**WORK REQUEST**.
I need each line of the entries below that includes the string "unless".

**ENTRIES SHOWN**.
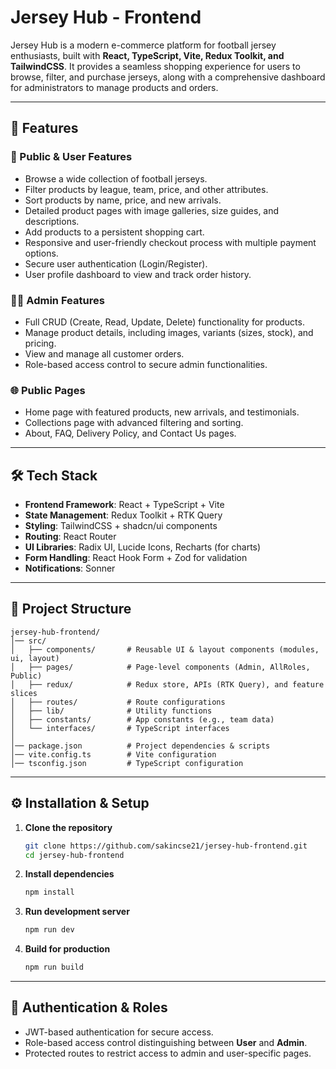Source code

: # Jersey Hub - Frontend

Jersey Hub is a modern e-commerce platform for football jersey enthusiasts, built with **React, TypeScript, Vite, Redux Toolkit, and TailwindCSS**. It provides a seamless shopping experience for users to browse, filter, and purchase jerseys, along with a comprehensive dashboard for administrators to manage products and orders.

---

## 🚀 Features

### 👤 Public & User Features

*   Browse a wide collection of football jerseys.
*   Filter products by league, team, price, and other attributes.
*   Sort products by name, price, and new arrivals.
*   Detailed product pages with image galleries, size guides, and descriptions.
*   Add products to a persistent shopping cart.
*   Responsive and user-friendly checkout process with multiple payment options.
*   Secure user authentication (Login/Register).
*   User profile dashboard to view and track order history.

### 👨‍💻 Admin Features

*   Full CRUD (Create, Read, Update, Delete) functionality for products.
*   Manage product details, including images, variants (sizes, stock), and pricing.
*   View and manage all customer orders.
*   Role-based access control to secure admin functionalities.

### 🌐 Public Pages

*   Home page with featured products, new arrivals, and testimonials.
*   Collections page with advanced filtering and sorting.
*   About, FAQ, Delivery Policy, and Contact Us pages.

---

## 🛠️ Tech Stack

*   **Frontend Framework**: React + TypeScript + Vite
*   **State Management**: Redux Toolkit + RTK Query
*   **Styling**: TailwindCSS + shadcn/ui components
*   **Routing**: React Router
*   **UI Libraries**: Radix UI, Lucide Icons, Recharts (for charts)
*   **Form Handling**: React Hook Form + Zod for validation
*   **Notifications**: Sonner

---

## 📂 Project Structure

```
jersey-hub-frontend/
│── src/
│   ├── components/       # Reusable UI & layout components (modules, ui, layout)
│   ├── pages/            # Page-level components (Admin, AllRoles, Public)
│   ├── redux/            # Redux store, APIs (RTK Query), and feature slices
│   ├── routes/           # Route configurations
│   ├── lib/              # Utility functions
│   ├── constants/        # App constants (e.g., team data)
│   └── interfaces/       # TypeScript interfaces
│
│── package.json          # Project dependencies & scripts
│── vite.config.ts        # Vite configuration
│── tsconfig.json         # TypeScript configuration
```

---

## ⚙️ Installation & Setup

1.  **Clone the repository**

    ```bash
    git clone https://github.com/sakincse21/jersey-hub-frontend.git
    cd jersey-hub-frontend
    ```

2.  **Install dependencies**

    ```bash
    npm install
    ```

3.  **Run development server**

    ```bash
    npm run dev
    ```

4.  **Build for production**

    ```bash
    npm run build
    ```

---

## 🔐 Authentication & Roles

*   JWT-based authentication for secure access.
*   Role-based access control distinguishing between **User** and **Admin**.
*   Protected routes to restrict access to admin and user-specific pages.

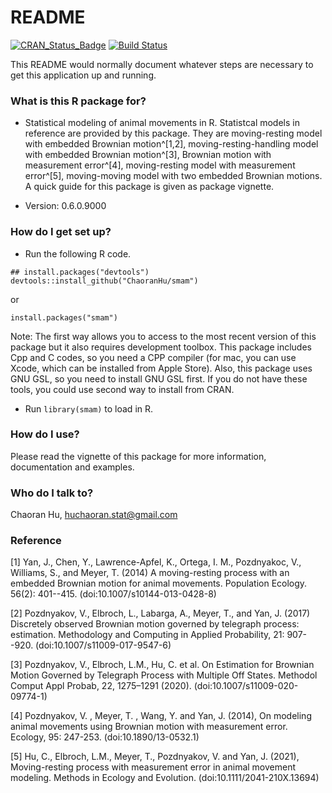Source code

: # README #


[![CRAN\_Status\_Badge](http://www.r-pkg.org/badges/version/smam)](https://cran.r-project.org/package=smam)
[![Build Status](https://travis-ci.com/ChaoranHu/smam.svg?branch=master)](https://travis-ci.com/ChaoranHu/smam)

This README would normally document whatever steps are necessary to get this application up and running.

### What is this R package for? ###

* Statistical modeling of animal movements in R. Statistcal models in reference are provided by this package. They are moving-resting model with embedded Brownian motion^[1,2], moving-resting-handling model with embedded Brownian motion^[3], Brownian motion with measurement error^[4], moving-resting model with measurement error^[5], moving-moving model with two embedded Brownian motions. A quick guide for this package is given as package vignette.

* Version: 0.6.0.9000

### How do I get set up? ###

* Run the following R code.

```
## install.packages("devtools")
devtools::install_github("ChaoranHu/smam")
```

or

```
install.packages("smam")
```

Note: The first way allows you to access to the most recent version of this package but it also requires development toolbox. This package includes Cpp and C codes, so you need a CPP compiler (for mac, you can use Xcode, which can be installed from Apple Store). Also, this package uses GNU GSL, so you need to install GNU GSL first. If you do not have these tools, you could use second way to install from CRAN.

* Run `library(smam)` to load in R.

### How do I use? ###

Please read the vignette of this package for more information, documentation and examples.

### Who do I talk to? ###

Chaoran Hu, <huchaoran.stat@gmail.com>


### Reference ###

[1] Yan, J., Chen, Y., Lawrence-Apfel, K., Ortega, I. M., Pozdnyakoc, V., Williams, S., and Meyer, T. (2014) A moving-resting process with an embedded Brownian motion for animal movements. Population Ecology. 56(2): 401--415. (doi:10.1007/s10144-013-0428-8)

[2] Pozdnyakov, V., Elbroch, L., Labarga, A., Meyer, T., and Yan, J. (2017) Discretely observed Brownian motion governed by telegraph process: estimation. Methodology and Computing in Applied Probability, 21: 907--920. (doi:10.1007/s11009-017-9547-6)

[3] Pozdnyakov, V., Elbroch, L.M., Hu, C. et al. On Estimation for Brownian Motion Governed by Telegraph Process with Multiple Off States. Methodol Comput Appl Probab, 22, 1275–1291 (2020). (doi:10.1007/s11009-020-09774-1)

[4] Pozdnyakov, V. , Meyer, T. , Wang, Y. and Yan, J. (2014), On modeling animal movements using Brownian motion with measurement error. Ecology, 95: 247-253. (doi:10.1890/13-0532.1)

[5] Hu, C., Elbroch, L.M., Meyer, T., Pozdnyakov, V. and Yan, J. (2021), Moving-resting process with measurement error in animal movement modeling. Methods in Ecology and Evolution. (doi:10.1111/2041-210X.13694)
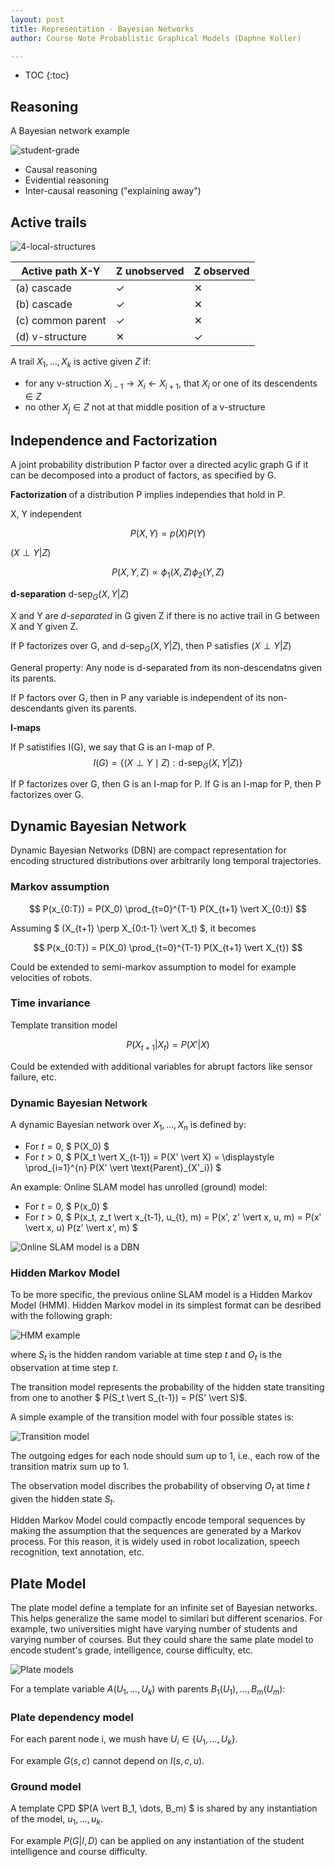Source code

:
 ```yaml
---
layout: post
title: Representation - Bayesian Networks
author: Course Note Probablistic Graphical Models (Daphne Koller)

---
```


* TOC
{:toc}

## Reasoning

A Bayesian network example

![student-grade](https://ermongroup.github.io/cs228-notes/assets/img/grade-model.png)

 - Causal reasoning
 - Evidential reasoning
 - Inter-causal reasoning ("explaining away")



## Active trails

![4-local-structures](https://ermongroup.github.io/cs228-notes/assets/img/3node-bayesnets.png)


| Active path X-Y   | Z unobserved | Z observed |
| ----------------- | ------------ | ---------- |
| (a) cascade       | ✓            | ✕          |
| (b) cascade       | ✓            | ✕          |
| (c) common parent | ✓            | ✕          |
| (d) v-structure   | ✕            | ✓          |

A trail $X_1, \dots, X_k$ is active given $Z$ if:
 - for any v-struction $X_{i-1} \rightarrow X_i \leftarrow X_{i+1}$, that $X_i$ or one of its descendents $\in Z$
 - no other $X_j \in Z$ not at that middle position of a v-structure

## Independence and Factorization

A joint probability distribution P factor over a directed acylic graph G if it can be decomposed into a product of factors, as specified by G.

__Factorization__ of a distribution P implies independies that hold in P.

X, Y independent

$$
P(X,Y) = p(X)P(Y)
$$

$(X \perp Y \vert Z)$

$$
P(X,Y,Z) \propto \phi_1(X,Z) \phi_2(Y,Z)
$$



__d-separation__ $\text{d-sep}_{G}{(X,Y\vert Z)}$

X and Y are _d-separated_ in G given Z if there is no active trail in G between X and Y given Z.

If P factorizes over G, and $\text{d-sep}_{G}{(X,Y\vert Z)}$, then P satisfies $(X \perp Y \vert Z)$



General property: Any node is d-separated from its non-descendatns given its parents.

If P factors over G, then in P any variable is independent of its non-descendants given its parents.

__I-maps__


If P satistifies I(G), we say that G is an I-map of P.
$$
I(G) = \{(X \perp Y \mid  Z) : \text{d-sep}_{G}{(X,Y\vert Z)}\}
$$


If P factorizes over G, then G is an I-map for P.
If G is an I-map for P, then P factorizes over G.



## Dynamic Bayesian Network

Dynamic Bayesian Networks (DBN) are compact representation for encoding structured distributions over arbitrarily long temporal trajectories.


### Markov assumption

$$
P(x_{0:T}) = P(X_0) \prod_{t=0}^{T-1} P(X_{t+1} \vert X_{0:t})
$$


Assuming $ (X_{t+1} \perp X_{0:t-1} \vert X_t) $, it becomes

$$
P(x_{0:T}) = P(X_0) \prod_{t=0}^{T-1} P(X_{t+1} \vert X_{t})
$$

Could be extended to semi-markov assumption to model for example velocities of robots.

### Time invariance

Template transition model

$$
P(X_{t+1} \vert X_{t}) = P(X' \vert X)
$$

Could be extended with additional variables for abrupt factors like sensor failure, etc.


### Dynamic Bayesian Network

A dynamic Bayesian network over $X_1, \dots, X_n$ is defined by:
 - For $t = 0$, $ P(X_0) $
 - For $t > 0$, $ P(X_t \vert X_{t-1}) = P(X' \vert X) = \displaystyle \prod_{i=1}^{n} P(X' \vert \text{Parent}_{X'_i}) $


An example: Online SLAM model has unrolled (ground) model:
 - For $t = 0$, $ P(x_0) $
 - For $t > 0$, $ P(x_t, z_t \vert x_{t-1}, u_{t}, m) = P(x', z' \vert x, u, m) = P(x' \vert x, u) P(z' \vert x', m) $

![Online SLAM model is a DBN](https://www.dropbox.com/s/zcl4egxe6trgx1i/online-slam.png?dl=1)


### Hidden Markov Model

To be more specific, the previous online SLAM model is a Hidden Markov Model (HMM). Hidden Markov model in its simplest format can be desribed with the following graph:

![HMM example](https://www.dropbox.com/s/3nk7se5xycbzkaw/hmm.png?dl=1)

where $S_t$ is the hidden random variable at time step $t$ and $O_t$ is the observation at time step $t$.

The transition model represents the probability of the hidden state transiting from one to another $ P(S_t \vert S_{t-1}) = P(S' \vert S)$.

A simple example of the transition model with four possible states is:

![Transition model](https://www.dropbox.com/s/w95jsbcvqg2sf28/transition_model.png?dl=1)

The outgoing edges for each node should sum up to 1, i.e., each row of the transition matrix sum up to 1.

The observation model discribes the probability of observing $O_t$ at time $t$ given the hidden state $S_t$.

Hidden Markov Model could compactly encode temporal sequences by making the assumption that the sequences are generated by a Markov process. For this reason, it is widely used in robot localization, speech recognition, text annotation, etc.

## Plate Model

The plate model define a template for an infinite set of Bayesian networks. This helps generalize the same model to similari but different scenarios. For example, two universities might have varying number of students and varying number of courses. But they could share the same plate model to encode student's grade, intelligence, course difficulty, etc.

![Plate models](https://www.dropbox.com/s/91wrvf2muqmnorp/plate_models.png?dl=1)


For a template variable $A(U_1,\dots,U_k)$ with parents $B_1(U_1),\dots,B_m(U_m)$:

### Plate dependency model

For each parent node i, we mush have $U_i \in \{U_1, \dots, U_k\}$.


For example $G(s, c)$ cannot depend on $I(s, c, u)$.

### Ground model

A template CPD $P(A \vert B_1, \dots, B_m) $ is shared by any instantiation of the model, $u_1, \dots, u_k$.

For example $P(G \vert I, D)$ can be applied on any instantiation of the student intelligence and course difficulty.
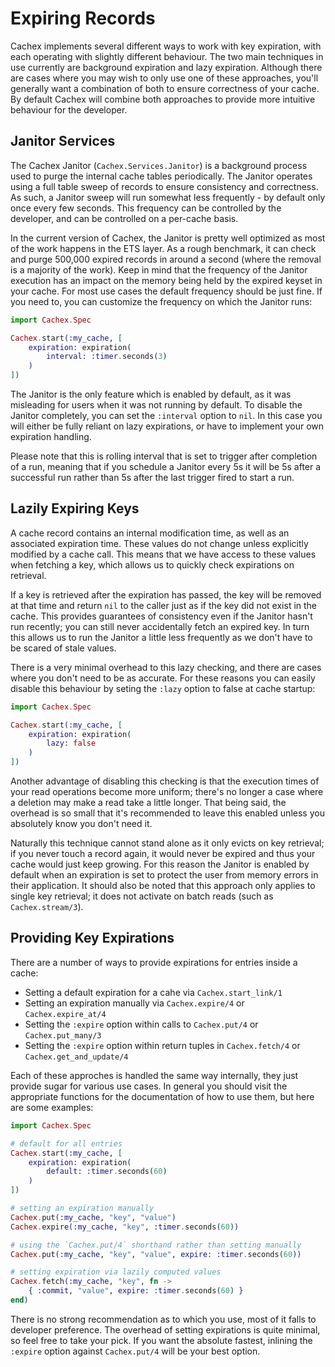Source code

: # Expiring Records

Cachex implements several different ways to work with key expiration, with each operating with slightly different behaviour. The two main techniques in use currently are background expiration and lazy expiration. Although there are cases where you may wish to only use one of these approaches, you'll generally want a combination of both to ensure correctness of your cache. By default Cachex will combine both approaches to provide more intuitive behaviour for the developer.

## Janitor Services

The Cachex Janitor (`Cachex.Services.Janitor`) is a background process used to purge the internal cache tables periodically. The Janitor operates using a full table sweep of records to ensure consistency and correctness. As such, a Janitor sweep will run somewhat less frequently - by default only once every few seconds. This frequency can be controlled by the developer, and can be controlled on a per-cache basis.

In the current version of Cachex, the Janitor is pretty well optimized as most of the work happens in the ETS layer. As a rough benchmark, it can check and purge 500,000 expired records in around a second (where the removal is a majority of the work). Keep in mind that the frequency of the Janitor execution has an impact on the memory being held by the expired keyset in your cache. For most use cases the default frequency should be just fine. If you need to, you can customize the frequency on which the Janitor runs:

```elixir
import Cachex.Spec

Cachex.start(:my_cache, [
    expiration: expiration(
        interval: :timer.seconds(3)
    )
])
```

The Janitor is the only feature which is enabled by default, as it was misleading for users when it was not running by default. To disable the Janitor completely, you can set the `:interval` option to `nil`. In this case you will either be fully reliant on lazy expirations, or have to implement your own expiration handling.

Please note that this is rolling interval that is set to trigger after completion of a run, meaning that if you schedule a Janitor every 5s it will be 5s after a successful run rather than 5s after the last trigger fired to start a run.

## Lazily Expiring Keys

A cache record contains an internal modification time, as well as an associated expiration time. These values do not change unless explicitly modified by a cache call. This means that we have access to these values when fetching a key, which allows us to quickly check expirations on retrieval.

If a key is retrieved after the expiration has passed, the key will be removed at that time and return `nil` to the caller just as if the key did not exist in the cache. This provides guarantees of consistency even if the Janitor hasn't run recently; you can still never accidentally fetch an expired key. In turn this allows us to run the Janitor a little less frequently as we don't have to be scared of stale values.

There is a very minimal overhead to this lazy checking, and there are cases where you don't need to be as accurate. For these reasons you can easily disable this behaviour by seting the `:lazy` option to false at cache startup:

```elixir
import Cachex.Spec

Cachex.start(:my_cache, [
    expiration: expiration(
        lazy: false
    )
])
```

Another advantage of disabling this checking is that the execution times of your read operations become more uniform; there's no longer a case where a deletion may make a read take a little longer. That being said, the overhead is so small that it's recommended to leave this enabled unless you absolutely know you don't need it.

Naturally this technique cannot stand alone as it only evicts on key retrieval; if you never touch a record again, it would never be expired and thus your cache would just keep growing. For this reason the Janitor is enabled by default when an expiration is set to protect the user from memory errors in their application. It should also be noted that this approach only applies to single key retrieval; it does not activate on batch reads (such as `Cachex.stream/3`).

## Providing Key Expirations

There are a number of ways to provide expirations for entries inside a cache:

* Setting a default expiration for a cahe via `Cachex.start_link/1`
* Setting an expiration manually via `Cachex.expire/4` or `Cachex.expire_at/4`
* Setting the `:expire` option within calls to `Cachex.put/4` or `Cachex.put_many/3`
* Setting the `:expire` option within return tuples in `Cachex.fetch/4` or `Cachex.get_and_update/4`

Each of these approches is handled the same way internally, they just provide sugar for various use cases. In general you should visit the appropriate functions for the documentation of how to use them, but here are some examples:


```elixir
import Cachex.Spec

# default for all entries
Cachex.start(:my_cache, [
    expiration: expiration(
        default: :timer.seconds(60)
    )
])

# setting an expiration manually
Cachex.put(:my_cache, "key", "value")
Cachex.expire(:my_cache, "key", :timer.seconds(60))

# using the `Cachex.put/4` shorthand rather than setting manually
Cachex.put(:my_cache, "key", "value", expire: :timer.seconds(60))

# setting expiration via lazily computed values
Cachex.fetch(:my_cache, "key", fn ->
    { :commit, "value", expire: :timer.seconds(60) }
end)
```

There is no strong recommendation as to which you use, most of it falls to developer preference. The overhead of setting expirations is quite minimal, so feel free to take your pick. If you want the absolute fastest, inlining the `:expire` option against `Cachex.put/4` will be your best option.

**TASK SOLUTION**.
A cache record contains an internal modification time, as well as an associated expiration time. These values do not change unless explicitly modified by a cache call. This means that we have access to these values when fetching a key, which allows us to quickly check expirations on retrieval.
Another advantage of disabling this checking is that the execution times of your read operations become more uniform; there's no longer a case where a deletion may make a read take a little longer. That being said, the overhead is so small that it's recommended to leave this enabled unless you absolutely know you don't need it.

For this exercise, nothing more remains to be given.